This is my first time hosting a Poetry Friday. Ever. Honestly, I’m rather embarrassed about this, that I haven’t done it yet, as I’m a big fan of the whole tradition. I truly and deeply always have wanted to host. Anyway. Better late than never, and I hope you all will acquaint yourselves with Mister Linky (dude, that’s his real name; I always thought someone make it up all jokey) at the bottom of the post and let all your Poetry Friday peeps know what you’re up to.
First things first, though: This morning, I’m celebrating Jeannine Atkins’ new title, Borrowed Names: Poems About Laura Ingalls Wilder, Madam C.J. Walker, Marie Curie, and Their Daughters, released by Henry Holt in March (and which, it was recently announced here, will be receiving a starred review in the May/June issue of the Horn Book, another starred review in a growing list of them). Now, here’s the thing: I’m still reading it. Since I’m doing my own writing myself these days, my reading rate (anything other than picture books) is fairly slow. I started Jeannine’s book and absolutely fell in love with it, but that didn’t mean my little windows of time in life in which to get things done didn’t preclude me from just devouring the book, as I was wont to do.

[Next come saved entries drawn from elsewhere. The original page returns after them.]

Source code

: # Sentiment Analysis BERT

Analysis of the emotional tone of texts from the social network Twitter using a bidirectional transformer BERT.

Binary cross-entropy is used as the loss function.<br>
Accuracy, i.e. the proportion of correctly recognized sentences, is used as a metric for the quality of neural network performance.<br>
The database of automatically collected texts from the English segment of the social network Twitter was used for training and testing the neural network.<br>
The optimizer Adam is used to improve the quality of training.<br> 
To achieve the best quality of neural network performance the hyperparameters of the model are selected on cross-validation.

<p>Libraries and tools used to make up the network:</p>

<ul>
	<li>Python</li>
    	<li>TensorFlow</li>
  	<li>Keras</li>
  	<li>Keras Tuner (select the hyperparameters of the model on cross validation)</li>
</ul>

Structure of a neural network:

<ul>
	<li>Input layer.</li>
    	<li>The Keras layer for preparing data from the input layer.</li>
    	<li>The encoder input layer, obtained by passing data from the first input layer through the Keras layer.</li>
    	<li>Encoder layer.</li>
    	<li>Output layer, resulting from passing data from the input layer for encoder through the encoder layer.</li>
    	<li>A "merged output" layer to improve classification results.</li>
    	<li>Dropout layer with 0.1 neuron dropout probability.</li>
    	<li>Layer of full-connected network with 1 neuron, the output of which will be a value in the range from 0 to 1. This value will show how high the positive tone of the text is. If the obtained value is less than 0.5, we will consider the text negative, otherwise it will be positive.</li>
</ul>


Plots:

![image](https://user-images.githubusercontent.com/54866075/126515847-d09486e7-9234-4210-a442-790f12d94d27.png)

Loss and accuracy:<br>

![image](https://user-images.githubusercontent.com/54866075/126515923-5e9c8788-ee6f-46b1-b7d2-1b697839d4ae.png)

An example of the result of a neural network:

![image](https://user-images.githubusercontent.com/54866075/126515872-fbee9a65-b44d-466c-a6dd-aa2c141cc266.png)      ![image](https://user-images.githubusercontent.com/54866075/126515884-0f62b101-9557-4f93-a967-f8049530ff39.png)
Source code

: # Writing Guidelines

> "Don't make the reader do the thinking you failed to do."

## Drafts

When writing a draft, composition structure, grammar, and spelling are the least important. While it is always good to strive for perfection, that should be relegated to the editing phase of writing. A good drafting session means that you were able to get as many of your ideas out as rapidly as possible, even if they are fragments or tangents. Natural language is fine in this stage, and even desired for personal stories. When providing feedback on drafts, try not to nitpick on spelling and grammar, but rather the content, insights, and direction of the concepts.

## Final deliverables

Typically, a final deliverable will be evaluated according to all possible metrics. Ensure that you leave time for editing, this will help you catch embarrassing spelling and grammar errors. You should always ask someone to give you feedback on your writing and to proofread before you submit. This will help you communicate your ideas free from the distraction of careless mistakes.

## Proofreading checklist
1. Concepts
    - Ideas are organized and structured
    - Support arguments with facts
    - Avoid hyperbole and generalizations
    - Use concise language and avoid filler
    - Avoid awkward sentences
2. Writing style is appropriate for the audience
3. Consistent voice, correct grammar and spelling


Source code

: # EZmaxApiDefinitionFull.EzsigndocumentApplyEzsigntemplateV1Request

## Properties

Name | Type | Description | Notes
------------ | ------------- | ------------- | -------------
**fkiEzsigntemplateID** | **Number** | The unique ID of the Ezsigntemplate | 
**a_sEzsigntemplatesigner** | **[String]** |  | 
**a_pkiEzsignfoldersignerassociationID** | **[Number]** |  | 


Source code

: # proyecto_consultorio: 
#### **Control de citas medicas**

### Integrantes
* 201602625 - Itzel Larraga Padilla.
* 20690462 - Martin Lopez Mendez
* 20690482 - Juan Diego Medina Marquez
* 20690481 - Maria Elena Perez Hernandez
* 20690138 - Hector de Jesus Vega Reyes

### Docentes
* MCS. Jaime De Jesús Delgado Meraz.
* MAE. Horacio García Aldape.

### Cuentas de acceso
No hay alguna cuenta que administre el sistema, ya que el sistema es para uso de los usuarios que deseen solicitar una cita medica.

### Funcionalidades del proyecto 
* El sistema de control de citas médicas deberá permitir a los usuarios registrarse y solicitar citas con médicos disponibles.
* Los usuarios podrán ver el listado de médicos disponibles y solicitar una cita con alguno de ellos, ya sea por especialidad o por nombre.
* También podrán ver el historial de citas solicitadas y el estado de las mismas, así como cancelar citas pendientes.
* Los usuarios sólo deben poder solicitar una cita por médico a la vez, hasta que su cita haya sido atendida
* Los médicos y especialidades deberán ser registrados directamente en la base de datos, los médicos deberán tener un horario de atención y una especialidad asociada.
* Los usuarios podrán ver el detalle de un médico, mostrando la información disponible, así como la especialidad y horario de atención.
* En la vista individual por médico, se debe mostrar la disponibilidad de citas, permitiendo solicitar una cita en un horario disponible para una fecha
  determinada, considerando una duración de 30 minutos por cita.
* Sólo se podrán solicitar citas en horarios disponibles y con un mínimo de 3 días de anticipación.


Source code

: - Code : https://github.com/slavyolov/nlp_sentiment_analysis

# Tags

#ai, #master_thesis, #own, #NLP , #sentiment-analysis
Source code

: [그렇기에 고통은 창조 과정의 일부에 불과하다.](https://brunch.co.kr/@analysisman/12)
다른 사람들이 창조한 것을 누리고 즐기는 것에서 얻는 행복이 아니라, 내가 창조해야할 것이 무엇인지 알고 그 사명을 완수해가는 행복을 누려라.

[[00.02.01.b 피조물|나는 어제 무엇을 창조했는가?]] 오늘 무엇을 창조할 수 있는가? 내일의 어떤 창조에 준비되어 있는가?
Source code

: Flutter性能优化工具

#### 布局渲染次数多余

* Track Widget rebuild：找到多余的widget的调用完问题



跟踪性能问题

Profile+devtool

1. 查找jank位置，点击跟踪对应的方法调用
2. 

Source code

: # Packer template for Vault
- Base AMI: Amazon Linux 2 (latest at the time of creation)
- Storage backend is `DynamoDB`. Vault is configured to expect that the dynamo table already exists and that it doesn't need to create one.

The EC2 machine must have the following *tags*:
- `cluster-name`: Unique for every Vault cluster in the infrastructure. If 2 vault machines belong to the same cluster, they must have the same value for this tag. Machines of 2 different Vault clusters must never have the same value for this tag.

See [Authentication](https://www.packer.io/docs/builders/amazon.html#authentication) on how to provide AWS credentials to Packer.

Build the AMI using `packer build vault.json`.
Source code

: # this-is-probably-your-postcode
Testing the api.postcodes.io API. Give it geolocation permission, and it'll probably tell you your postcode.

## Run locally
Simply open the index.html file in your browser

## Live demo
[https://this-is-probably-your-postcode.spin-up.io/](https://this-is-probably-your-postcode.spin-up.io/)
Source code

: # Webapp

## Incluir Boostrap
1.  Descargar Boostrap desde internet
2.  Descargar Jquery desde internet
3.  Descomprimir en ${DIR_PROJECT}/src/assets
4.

I have managed to finish the first part, though, all about Laura Ingalls Wilder and her spunky, independent, world-travelling daughter, Rose, who both encouraged her mother to write her life story and helped her shape the novel into what we read today. And it blew me away. It made me wonder and laugh and cry and have goosebumps and sometimes simply put the book down and think for about an hour (or two or three) and ponder my relationship with my own daughters and much more. It’s truly beautiful — masterfully-executed, never giving in to excessive sentimentality, and powerfully-felt.